[Data Boundary: Start]

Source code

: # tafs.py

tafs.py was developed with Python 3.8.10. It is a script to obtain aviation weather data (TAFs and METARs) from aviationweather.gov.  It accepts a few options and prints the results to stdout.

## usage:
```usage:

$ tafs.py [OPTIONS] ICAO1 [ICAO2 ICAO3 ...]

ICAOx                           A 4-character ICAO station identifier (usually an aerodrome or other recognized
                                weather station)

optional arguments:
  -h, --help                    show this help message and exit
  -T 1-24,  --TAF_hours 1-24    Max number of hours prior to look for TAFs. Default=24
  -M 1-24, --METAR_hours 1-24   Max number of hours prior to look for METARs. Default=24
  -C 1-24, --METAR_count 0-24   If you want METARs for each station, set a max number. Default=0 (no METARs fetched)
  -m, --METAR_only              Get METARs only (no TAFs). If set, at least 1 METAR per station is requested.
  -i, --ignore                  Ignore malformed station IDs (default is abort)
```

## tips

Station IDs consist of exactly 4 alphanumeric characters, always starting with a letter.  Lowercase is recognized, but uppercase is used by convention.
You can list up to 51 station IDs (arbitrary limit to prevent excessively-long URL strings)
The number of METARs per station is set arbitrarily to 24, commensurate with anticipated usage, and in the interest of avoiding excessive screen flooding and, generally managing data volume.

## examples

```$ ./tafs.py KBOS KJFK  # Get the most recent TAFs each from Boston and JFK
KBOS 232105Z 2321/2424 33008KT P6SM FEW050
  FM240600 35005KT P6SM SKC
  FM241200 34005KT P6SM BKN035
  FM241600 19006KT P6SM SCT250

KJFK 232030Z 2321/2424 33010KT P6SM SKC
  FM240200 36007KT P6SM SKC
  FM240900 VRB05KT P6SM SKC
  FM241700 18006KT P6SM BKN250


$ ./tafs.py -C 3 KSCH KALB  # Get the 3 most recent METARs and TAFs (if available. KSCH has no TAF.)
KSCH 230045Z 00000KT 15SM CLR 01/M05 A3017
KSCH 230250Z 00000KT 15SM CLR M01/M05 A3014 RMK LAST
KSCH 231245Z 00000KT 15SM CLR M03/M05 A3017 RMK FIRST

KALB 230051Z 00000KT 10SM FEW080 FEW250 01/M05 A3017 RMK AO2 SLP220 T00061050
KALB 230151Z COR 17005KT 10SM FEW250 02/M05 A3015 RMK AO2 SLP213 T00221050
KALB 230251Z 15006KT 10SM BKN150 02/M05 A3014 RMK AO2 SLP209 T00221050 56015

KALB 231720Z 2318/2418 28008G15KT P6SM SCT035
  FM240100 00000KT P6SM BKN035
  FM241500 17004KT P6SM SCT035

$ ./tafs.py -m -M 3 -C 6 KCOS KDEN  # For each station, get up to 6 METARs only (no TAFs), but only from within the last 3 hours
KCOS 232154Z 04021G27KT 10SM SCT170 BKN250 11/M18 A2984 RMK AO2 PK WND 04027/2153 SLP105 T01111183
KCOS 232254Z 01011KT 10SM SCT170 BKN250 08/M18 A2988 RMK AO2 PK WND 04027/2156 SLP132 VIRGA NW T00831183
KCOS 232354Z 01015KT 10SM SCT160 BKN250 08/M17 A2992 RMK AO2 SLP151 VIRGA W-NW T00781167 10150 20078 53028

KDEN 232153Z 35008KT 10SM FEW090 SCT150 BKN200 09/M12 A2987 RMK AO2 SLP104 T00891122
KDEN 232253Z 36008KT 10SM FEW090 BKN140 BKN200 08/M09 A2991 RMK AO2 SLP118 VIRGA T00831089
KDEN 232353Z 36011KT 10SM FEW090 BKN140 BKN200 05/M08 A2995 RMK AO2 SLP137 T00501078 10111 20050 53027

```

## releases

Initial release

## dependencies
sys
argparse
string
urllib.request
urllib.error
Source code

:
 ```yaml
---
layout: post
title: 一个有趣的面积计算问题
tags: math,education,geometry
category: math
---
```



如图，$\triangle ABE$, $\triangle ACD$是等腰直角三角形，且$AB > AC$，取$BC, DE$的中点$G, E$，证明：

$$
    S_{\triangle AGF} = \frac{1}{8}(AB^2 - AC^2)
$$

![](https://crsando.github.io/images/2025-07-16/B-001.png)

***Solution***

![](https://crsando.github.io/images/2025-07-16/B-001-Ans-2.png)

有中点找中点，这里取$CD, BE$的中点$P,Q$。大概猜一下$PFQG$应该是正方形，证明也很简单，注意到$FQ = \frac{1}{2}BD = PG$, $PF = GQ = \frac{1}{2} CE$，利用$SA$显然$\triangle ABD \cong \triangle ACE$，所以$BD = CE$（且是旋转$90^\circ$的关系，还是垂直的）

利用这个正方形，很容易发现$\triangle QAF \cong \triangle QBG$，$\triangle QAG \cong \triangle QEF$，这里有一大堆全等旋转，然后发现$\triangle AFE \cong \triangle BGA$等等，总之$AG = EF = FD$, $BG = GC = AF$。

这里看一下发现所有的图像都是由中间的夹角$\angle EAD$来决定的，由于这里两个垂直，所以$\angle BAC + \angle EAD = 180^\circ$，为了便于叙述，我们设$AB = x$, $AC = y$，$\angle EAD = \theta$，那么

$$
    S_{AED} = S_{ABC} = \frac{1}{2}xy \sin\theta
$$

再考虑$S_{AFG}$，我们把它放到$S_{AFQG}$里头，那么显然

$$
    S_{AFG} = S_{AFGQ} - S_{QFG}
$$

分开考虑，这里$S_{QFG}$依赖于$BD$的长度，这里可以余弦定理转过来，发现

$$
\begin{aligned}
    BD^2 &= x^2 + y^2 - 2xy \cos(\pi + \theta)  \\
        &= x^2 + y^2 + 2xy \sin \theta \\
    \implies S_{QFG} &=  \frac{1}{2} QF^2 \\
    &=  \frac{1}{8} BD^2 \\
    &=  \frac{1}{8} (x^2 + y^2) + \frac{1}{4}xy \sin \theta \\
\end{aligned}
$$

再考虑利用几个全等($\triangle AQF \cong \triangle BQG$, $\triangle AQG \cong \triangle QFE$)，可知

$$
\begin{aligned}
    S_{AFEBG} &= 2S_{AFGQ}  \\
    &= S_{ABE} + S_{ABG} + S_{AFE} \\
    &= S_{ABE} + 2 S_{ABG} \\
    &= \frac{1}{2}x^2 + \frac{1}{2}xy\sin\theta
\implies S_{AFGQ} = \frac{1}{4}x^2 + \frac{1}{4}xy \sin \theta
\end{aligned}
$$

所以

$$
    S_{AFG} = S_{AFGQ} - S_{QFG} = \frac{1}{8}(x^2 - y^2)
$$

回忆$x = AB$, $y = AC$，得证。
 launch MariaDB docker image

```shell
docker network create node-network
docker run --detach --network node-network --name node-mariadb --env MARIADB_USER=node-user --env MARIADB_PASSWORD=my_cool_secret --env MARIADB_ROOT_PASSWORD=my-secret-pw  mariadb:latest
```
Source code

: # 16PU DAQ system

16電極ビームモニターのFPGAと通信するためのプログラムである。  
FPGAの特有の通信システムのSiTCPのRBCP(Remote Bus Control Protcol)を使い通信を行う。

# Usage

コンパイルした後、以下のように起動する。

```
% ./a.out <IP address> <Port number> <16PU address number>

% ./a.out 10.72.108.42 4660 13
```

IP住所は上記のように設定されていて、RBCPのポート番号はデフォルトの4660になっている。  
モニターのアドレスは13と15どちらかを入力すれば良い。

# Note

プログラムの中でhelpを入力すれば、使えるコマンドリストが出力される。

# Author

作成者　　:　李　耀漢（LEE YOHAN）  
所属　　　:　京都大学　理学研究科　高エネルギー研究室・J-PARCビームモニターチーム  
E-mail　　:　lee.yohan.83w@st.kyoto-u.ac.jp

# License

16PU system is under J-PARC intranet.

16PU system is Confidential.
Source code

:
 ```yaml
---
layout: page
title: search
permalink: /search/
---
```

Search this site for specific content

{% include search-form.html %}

[Data Boundary: End]

• [Brief]
With no alteration of any kind, give the data again in full.

• [Task result]
Source code

: # tafs.py

tafs.py was developed with Python 3.8.10. It is a script to obtain aviation weather data (TAFs and METARs) from aviationweather.gov.  It accepts a few options and prints the results to stdout.

## usage:
```usage:

$ tafs.py [OPTIONS] ICAO1 [ICAO2 ICAO3 ...]

ICAOx                           A 4-character ICAO station identifier (usually an aerodrome or other recognized
                                weather station)

optional arguments:
  -h, --help                    show this help message and exit
  -T 1-24,  --TAF_hours 1-24    Max number of hours prior to look for TAFs. Default=24
  -M 1-24, --METAR_hours 1-24   Max number of hours prior to look for METARs. Default=24
  -C 1-24, --METAR_count 0-24   If you want METARs for each station, set a max number. Default=0 (no METARs fetched)
  -m, --METAR_only              Get METARs only (no TAFs). If set, at least 1 METAR per station is requested.
  -i, --ignore                  Ignore malformed station IDs (default is abort)
```

## tips

Station IDs consist of exactly 4 alphanumeric characters, always starting with a letter.  Lowercase is recognized, but uppercase is used by convention.
You can list up to 51 station IDs (arbitrary limit to prevent excessively-long URL strings)
The number of METARs per station is set arbitrarily to 24, commensurate with anticipated usage, and in the interest of avoiding excessive screen flooding and, generally managing data volume.

## examples

```$ ./tafs.py KBOS KJFK  # Get the most recent TAFs each from Boston and JFK
KBOS 232105Z 2321/2424 33008KT P6SM FEW050
  FM240600 35005KT P6SM SKC
  FM241200 34005KT P6SM BKN035
  FM241600 19006KT P6SM SCT250

KJFK 232030Z 2321/2424 33010KT P6SM SKC
  FM240200 36007KT P6SM SKC
  FM240900 VRB05KT P6SM SKC
  FM241700 18006KT P6SM BKN250


$ ./tafs.py -C 3 KSCH KALB  # Get the 3 most recent METARs and TAFs (if available. KSCH has no TAF.)
KSCH 230045Z 00000KT 15SM CLR 01/M05 A3017
KSCH 230250Z 00000KT 15SM CLR M01/M05 A3014 RMK LAST
KSCH 231245Z 00000KT 15SM CLR M03/M05 A3017 RMK FIRST

KALB 230051Z 00000KT 10SM FEW080 FEW250 01/M05 A3017 RMK AO2 SLP220 T00061050
KALB 230151Z COR 17005KT 10SM FEW250 02/M05 A3015 RMK AO2 SLP213 T00221050
KALB 230251Z 15006KT 10SM BKN150 02/M05 A3014 RMK AO2 SLP209 T00221050 56015

KALB 231720Z 2318/2418 28008G15KT P6SM SCT035
  FM240100 00000KT P6SM BKN035
  FM241500 17004KT P6SM SCT035

$ ./tafs.py -m -M 3 -C 6 KCOS KDEN  # For each station, get up to 6 METARs only (no TAFs), but only from within the last 3 hours
KCOS 232154Z 04021G27KT 10SM SCT170 BKN250 11/M18 A2984 RMK AO2 PK WND 04027/2153 SLP105 T01111183
KCOS 232254Z 01011KT 10SM SCT170 BKN250 08/M18 A2988 RMK AO2 PK WND 04027/2156 SLP132 VIRGA NW T00831183
KCOS 232354Z 01015KT 10SM SCT160 BKN250 08/M17 A2992 RMK AO2 SLP151 VIRGA W-NW T00781167 10150 20078 53028

KDEN 232153Z 35008KT 10SM FEW090 SCT150 BKN200 09/M12 A2987 RMK AO2 SLP104 T00891122
KDEN 232253Z 36008KT 10SM FEW090 BKN140 BKN200 08/M09 A2991 RMK AO2 SLP118 VIRGA T00831089
KDEN 232353Z 36011KT 10SM FEW090 BKN140 BKN200 05/M08 A2995 RMK AO2 SLP137 T00501078 10111 20050 53027

```

## releases

Initial release

## dependencies
sys
argparse
string
urllib.request
urllib.error
Source code

:
 ```yaml
---
layout: post
title: 一个有趣的面积计算问题
tags: math,education,geometry
category: math
---
```



如图，$\triangle ABE$, $\triangle ACD$是等腰直角三角形，且$AB > AC$，取$BC, DE$的中点$G, E$，证明：

$$
    S_{\triangle AGF} = \frac{1}{8}(AB^2 - AC^2)
$$

![](https://crsando.github.io/images/2025-07-16/B-001.png)

***Solution***

![](https://crsando.github.io/images/2025-07-16/B-001-Ans-2.png)

有中点找中点，这里取$CD, BE$的中点$P,Q$。大概猜一下$PFQG$应该是正方形，证明也很简单，注意到$FQ = \frac{1}{2}BD = PG$, $PF = GQ = \frac{1}{2} CE$，利用$SA$显然$\triangle ABD \cong \triangle ACE$，所以$BD = CE$（且是旋转$90^\circ$的关系，还是垂直的）

利用这个正方形，很容易发现$\triangle QAF \cong \triangle QBG$，$\triangle QAG \cong \triangle QEF$，这里有一大堆全等旋转，然后发现$\triangle AFE \cong \triangle BGA$等等，总之$AG = EF = FD$, $BG = GC = AF$。

这里看一下发现所有的图像都是由中间的夹角$\angle EAD$来决定的，由于这里两个垂直，所以$\angle BAC + \angle EAD = 180^\circ$，为了便于叙述，我们设$AB = x$, $AC = y$，$\angle EAD = \theta$，那么

$$
    S_{AED} = S_{ABC} = \frac{1}{2}xy \sin\theta
$$

再考虑$S_{AFG}$，我们把它放到$S_{AFQG}$里头，那么显然

$$
    S_{AFG} = S_{AFGQ} - S_{QFG}
$$

分开考虑，这里$S_{QFG}$依赖于$BD$的长度，这里可以余弦定理转过来，发现

$$
\begin{aligned}
    BD^2 &= x^2 + y^2 - 2xy \cos(\pi + \theta)  \\
        &= x^2 + y^2 + 2xy \sin \theta \\
    \implies S_{QFG} &=  \frac{1}{2} QF^2 \\
    &=  \frac{1}{8} BD^2 \\
    &=  \frac{1}{8} (x^2 + y^2) + \frac{1}{4}xy \sin \theta \\
\end{aligned}
$$

再考虑利用几个全等($\triangle AQF \cong \triangle BQG$, $\triangle AQG \cong \triangle QFE$)，可知

$$
\begin{aligned}
    S_{AFEBG} &= 2S_{AFGQ}  \\
    &= S_{ABE} + S_{ABG} + S_{AFE} \\
    &= S_{ABE} + 2 S_{ABG} \\
    &= \frac{1}{2}x^2 + \frac{1}{2}xy\sin\theta
\implies S_{AFGQ} = \frac{1}{4}x^2 + \frac{1}{4}xy \sin \theta
\end{aligned}
$$

所以

$$
    S_{AFG} = S_{AFGQ} - S_{QFG} = \frac{1}{8}(x^2 - y^2)
$$

回忆$x = AB$, $y = AC$，得证。
 launch MariaDB docker image

```shell
docker network create node-network
docker run --detach --network node-network --name node-mariadb --env MARIADB_USER=node-user --env MARIADB_PASSWORD=my_cool_secret --env MARIADB_ROOT_PASSWORD=my-secret-pw  mariadb:latest
```
Source code

: # 16PU DAQ system

16電極ビームモニターのFPGAと通信するためのプログラムである。  
FPGAの特有の通信システムのSiTCPのRBCP(Remote Bus Control Protcol)を使い通信を行う。

# Usage

コンパイルした後、以下のように起動する。

```
% ./a.out <IP address> <Port number> <16PU address number>

% ./a.out 10.72.108.42 4660 13
```

IP住所は上記のように設定されていて、RBCPのポート番号はデフォルトの4660になっている。  
モニターのアドレスは13と15どちらかを入力すれば良い。

# Note

プログラムの中でhelpを入力すれば、使えるコマンドリストが出力される。

# Author

作成者　　:　李　耀漢（LEE YOHAN）  
所属　　　:　京都大学　理学研究科　高エネルギー研究室・J-PARCビームモニターチーム  
E-mail　　:　lee.yohan.83w@st.kyoto-u.ac.jp

# License

16PU system is under J-PARC intranet.

16PU system is Confidential.
Source code

:
 ```yaml
---
layout: page
title: search
permalink: /search/
---
```

Search this site for specific content

{% include search-form.html %}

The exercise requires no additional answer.